EXERCISE BRIEF: Among the lines below, some may contain the string "FontProperties". Say how many do, and give nothing besides the number.

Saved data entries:
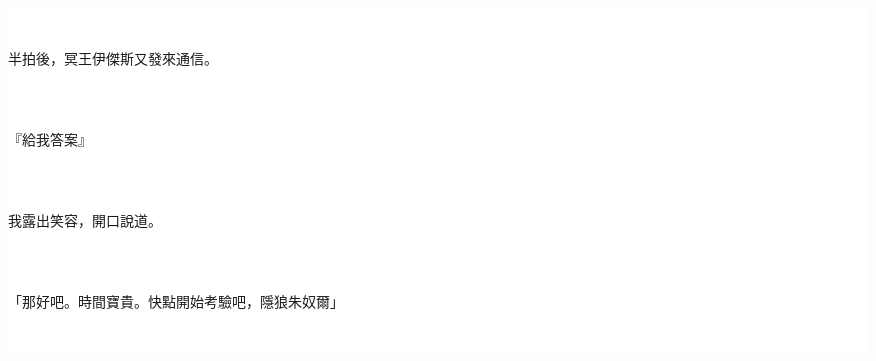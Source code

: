 <br/>

<br/>
半拍後，冥王伊傑斯又發來通信。
<br/>

<br/>

<br/>

<br/>
『給我答案』
<br/>

<br/>

<br/>

<br/>
我露出笑容，開口說道。
<br/>

<br/>

<br/>

<br/>
「那好吧。時間寶貴。快點開始考驗吧，隱狼朱奴爾」
<br/>
<br/>
<br/>






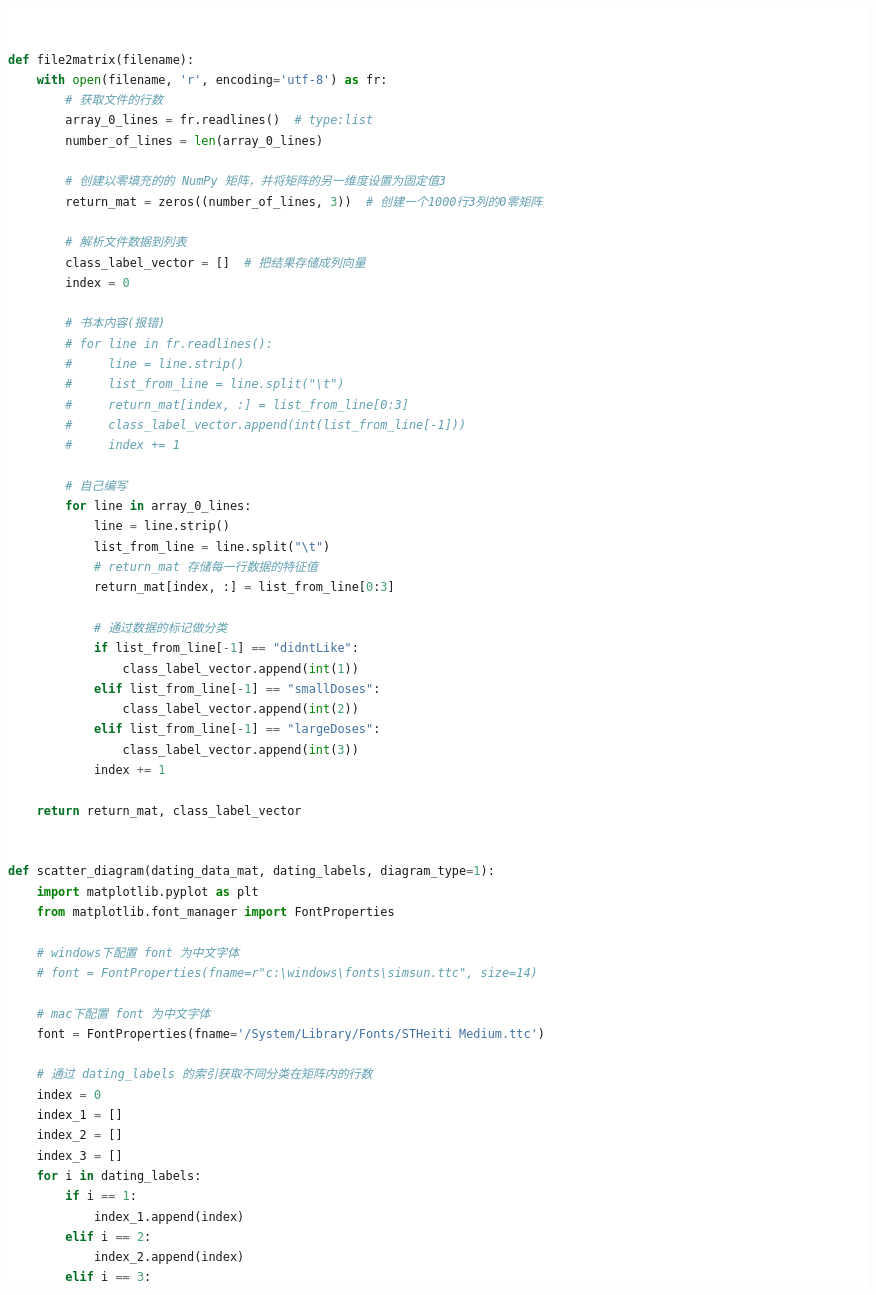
 ```python


def file2matrix(filename):
    with open(filename, 'r', encoding='utf-8') as fr:
        # 获取文件的行数
        array_0_lines = fr.readlines()  # type:list
        number_of_lines = len(array_0_lines)

        # 创建以零填充的的 NumPy 矩阵，并将矩阵的另一维度设置为固定值3
        return_mat = zeros((number_of_lines, 3))  # 创建一个1000行3列的0零矩阵

        # 解析文件数据到列表
        class_label_vector = []  # 把结果存储成列向量
        index = 0

        # 书本内容(报错)
        # for line in fr.readlines():
        #     line = line.strip()
        #     list_from_line = line.split("\t")
        #     return_mat[index, :] = list_from_line[0:3]
        #     class_label_vector.append(int(list_from_line[-1]))
        #     index += 1

        # 自己编写
        for line in array_0_lines:
            line = line.strip()
            list_from_line = line.split("\t")
            # return_mat 存储每一行数据的特征值
            return_mat[index, :] = list_from_line[0:3]

            # 通过数据的标记做分类
            if list_from_line[-1] == "didntLike":
                class_label_vector.append(int(1))
            elif list_from_line[-1] == "smallDoses":
                class_label_vector.append(int(2))
            elif list_from_line[-1] == "largeDoses":
                class_label_vector.append(int(3))
            index += 1

    return return_mat, class_label_vector


def scatter_diagram(dating_data_mat, dating_labels, diagram_type=1):
    import matplotlib.pyplot as plt
    from matplotlib.font_manager import FontProperties

    # windows下配置 font 为中文字体
    # font = FontProperties(fname=r"c:\windows\fonts\simsun.ttc", size=14)

    # mac下配置 font 为中文字体
    font = FontProperties(fname='/System/Library/Fonts/STHeiti Medium.ttc')

    # 通过 dating_labels 的索引获取不同分类在矩阵内的行数
    index = 0
    index_1 = []
    index_2 = []
    index_3 = []
    for i in dating_labels:
        if i == 1:
            index_1.append(index)
        elif i == 2:
            index_2.append(index)
        elif i == 3:
```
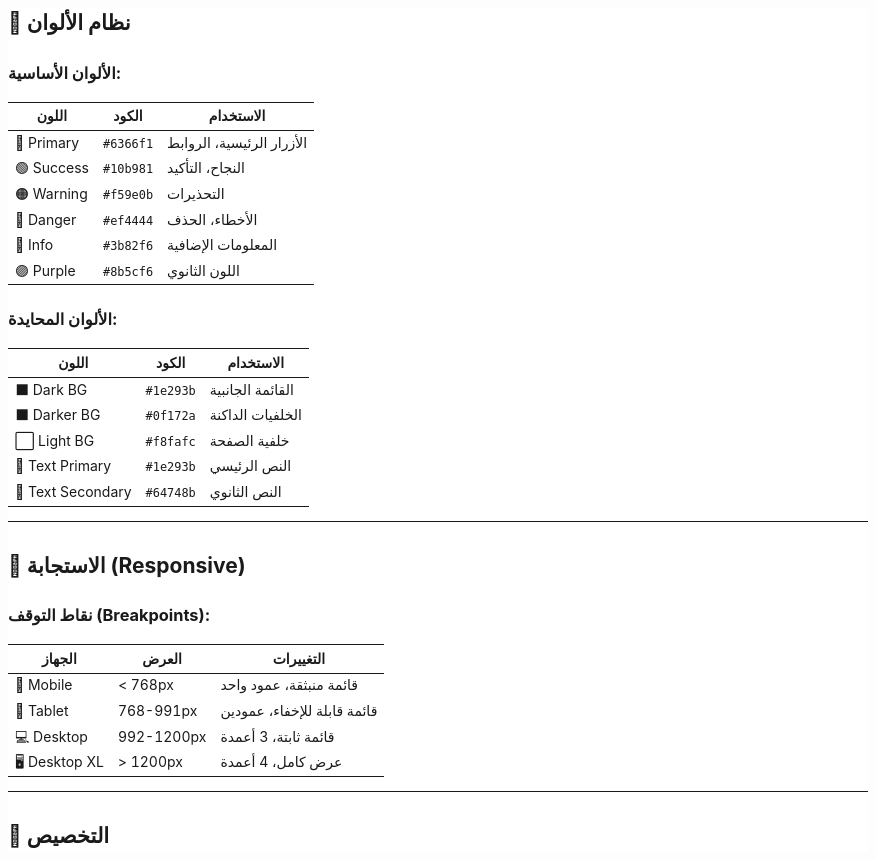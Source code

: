 
## 🎨 نظام الألوان

### الألوان الأساسية:

| اللون | الكود | الاستخدام |
|-------|-------|-----------|
| 🔵 Primary | `#6366f1` | الأزرار الرئيسية، الروابط |
| 🟢 Success | `#10b981` | النجاح، التأكيد |
| 🟠 Warning | `#f59e0b` | التحذيرات |
| 🔴 Danger | `#ef4444` | الأخطاء، الحذف |
| 🔵 Info | `#3b82f6` | المعلومات الإضافية |
| 🟣 Purple | `#8b5cf6` | اللون الثانوي |

### الألوان المحايدة:

| اللون | الكود | الاستخدام |
|-------|-------|-----------|
| ⬛ Dark BG | `#1e293b` | القائمة الجانبية |
| ⬛ Darker BG | `#0f172a` | الخلفيات الداكنة |
| ⬜ Light BG | `#f8fafc` | خلفية الصفحة |
| 📝 Text Primary | `#1e293b` | النص الرئيسي |
| 📝 Text Secondary | `#64748b` | النص الثانوي |

---

## 📱 الاستجابة (Responsive)

### نقاط التوقف (Breakpoints):

| الجهاز | العرض | التغييرات |
|--------|-------|-----------|
| 📱 Mobile | < 768px | قائمة منبثقة، عمود واحد |
| 📱 Tablet | 768-991px | قائمة قابلة للإخفاء، عمودين |
| 💻 Desktop | 992-1200px | قائمة ثابتة، 3 أعمدة |
| 🖥️ Desktop XL | > 1200px | عرض كامل، 4 أعمدة |

---

## 🔧 التخصيص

WRITTEN SOLUTION: 3